日本における日本人クリスチャンは2%以下ですが、結婚式のうち60%以上はキリスト教式で行われます。また、牧師や神父ではなく 外国人の俳優が、宗教に関係なくドラマチックな形で立ち会います。

私が参列した結婚式は神道式で行われました。披露宴が行われた会場は現代風でしたが、壁には間違った英語で愛の詩が書かれていました。そこで和洋折衷の料理と飲み物を美味しくいただきました。新郎新婦は初め和装でしたが、参列者が大量の飲み物や食べ物を振舞われている間に、洋装に着替え、アンティークっぽいオープンカーで再び会場に現れました。

伝統的なものや新しいもの、アジアやヨーロッパやアメリカといったように、様々な文化をバランスよく取り入れた結婚式は非常に楽しいものでありましたが、新郎の友人複数名が余興で登場した時、私は大きなショックを受けました。彼らは皆、顔を黒く塗っていたのです。

私は何も言葉にしませんでしたが、隣に座っていたアメリカ在住経験のある方が、不快そうにしている私の様子に気づき、「カープさん、これは差別ではありません。むしろ彼らは自分たちが愛するミュージシャンに敬意を表わしているのです」と言いました。

しかし、私アメリカ人にとって、ブラックフェイス(黒塗り)はただ一種類、否定的な意味しか持っていません。それは、偏見、嘲り、そして人種差別です。けれども、この新郎の友人たちにはまったくそういった意図は見られませんでした。おそらく彼らは、黒人を模倣していたのではなく、ラッツ&スターを模倣していたのです。ラッツ&スターは、日本で有名なドゥワップのグループだそうです。こういったグループの模倣は、日本人にとって、ダンサーたちが代々木公園で50年代に流行ったロカビリーを踊るようなものだと気が付きました。

日本に全くもしくは短期間しか訪問経験がないアフリカ系アメリカ人は、多くの日本人が人種差別と意図せずに、黒人の文化や装いを真似しているのを見てショックを受けることでしょう。

日本の黒人観を長年研究している文化人類学者ジョン・G・ラッセル教授(岐阜大学)がこう述べています。「黒人の文化や装いを流用する狙いは、模倣やオマージュに過ぎないので、必ずしもその意図は黒人を人種的に戯画化することではありません。

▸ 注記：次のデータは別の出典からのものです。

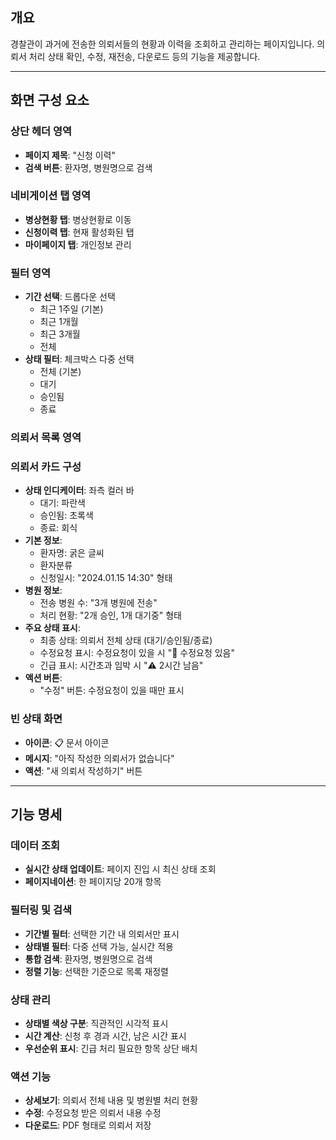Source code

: ## 개요

경찰관이 과거에 전송한 의뢰서들의 현황과 이력을 조회하고 관리하는 페이지입니다. 의뢰서 처리 상태 확인, 수정, 재전송, 다운로드 등의 기능을 제공합니다.

---

## 화면 구성 요소

### 상단 헤더 영역

- **페이지 제목**: "신청 이력"
- **검색 버튼**: 환자명, 병원명으로 검색

### 네비게이션 탭 영역

- **병상현황 탭**: 병상현황로 이동
- **신청이력 탭**: 현재 활성화된 탭
- **마이페이지 탭**: 개인정보 관리

### 필터 영역

- **기간 선택**: 드롭다운 선택
    - 최근 1주일 (기본)
    - 최근 1개월
    - 최근 3개월
    - 전체
- **상태 필터**: 체크박스 다중 선택
    - 전체 (기본)
    - 대기
    - 승인됨
    - 종료

### 의뢰서 목록 영역

### 의뢰서 카드 구성

- **상태 인디케이터**: 좌측 컬러 바
    - 대기: 파란색
    - 승인됨: 초록색
    - 종료: 회식
- **기본 정보**:
    - 환자명: 굵은 글씨
    - 환자분류
    - 신청일시: "2024.01.15 14:30" 형태
- **병원 정보**:
    - 전송 병원 수: "3개 병원에 전송"
    - 처리 현황: "2개 승인, 1개 대기중" 형태
- **주요 상태 표시**:
    - 최종 상태: 의뢰서 전체 상태 (대기/승인됨/종료)
    - 수정요청 표시: 수정요청이 있을 시 "📝 수정요청 있음"
    - 긴급 표시: 시간초과 임박 시 "⚠️ 2시간 남음"
- **액션 버튼**:
    - "수정" 버튼: 수정요청이 있을 때만 표시

### 빈 상태 화면

- **아이콘**: 📋 문서 아이콘
- **메시지**: "아직 작성한 의뢰서가 없습니다"
- **액션**: "새 의뢰서 작성하기" 버튼

---

## 기능 명세

### 데이터 조회

- **실시간 상태 업데이트**: 페이지 진입 시 최신 상태 조회
- **페이지네이션**: 한 페이지당 20개 항목

### 필터링 및 검색

- **기간별 필터**: 선택한 기간 내 의뢰서만 표시
- **상태별 필터**: 다중 선택 가능, 실시간 적용
- **통합 검색**: 환자명, 병원명으로 검색
- **정렬 기능**: 선택한 기준으로 목록 재정렬

### 상태 관리

- **상태별 색상 구분**: 직관적인 시각적 표시
- **시간 계산**: 신청 후 경과 시간, 남은 시간 표시
- **우선순위 표시**: 긴급 처리 필요한 항목 상단 배치

### 액션 기능

- **상세보기**: 의뢰서 전체 내용 및 병원별 처리 현황
- **수정**: 수정요청 받은 의뢰서 내용 수정
- **다운로드**: PDF 형태로 의뢰서 저장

むしろ、黒人や『黒人っぽさ』に連想されるスタイルを捉えようとしています。しかし、日本の場合、厳密に言えば、顔を黒く塗るといったパフォーマンスの意図そのものは人種差別でないとしても、やはりそのパフォーマンスには一種の人種思想が内在しています。だって、日本人が白人や白人の音楽のスタイルを模倣する時、わざと顔を真っ白に塗ったりはしないでしょう」。そういう意味でも、黒人のふりをすることは黒人を見下し、侮辱的で人種差別的行動になることもあるということを否定できないと彼は強調しました。

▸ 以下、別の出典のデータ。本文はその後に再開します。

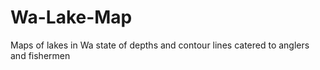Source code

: # Wa-Lake-Map
Maps of lakes in Wa state of depths and contour lines catered to anglers and fishermen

結婚式の後、私は奈良を訪れました。奈良は、日本初めての首都であり、その都は、単に日本最古であるだけでなく、一番初めに様々な国の文化の多様性を取り入れた場所でもあります。韓国から来た格子、インドから来た像、中国風の建物、古代ギリシャ由来の柱などがいい例です。東京の写真家マンス・トンプソンはアフリカ系アメリカ人で、一度、黒人の女の子の形をしたぬいぐるみをめぐって、店員に抗議したことがあります。彼にとってそのぬいぐるみは、とても不快なものだったのです。そんな彼は、8世紀に建てられた奈良正倉院の中におさめられているペルシャ陶器の美しさに魅せられたことを思い出しました。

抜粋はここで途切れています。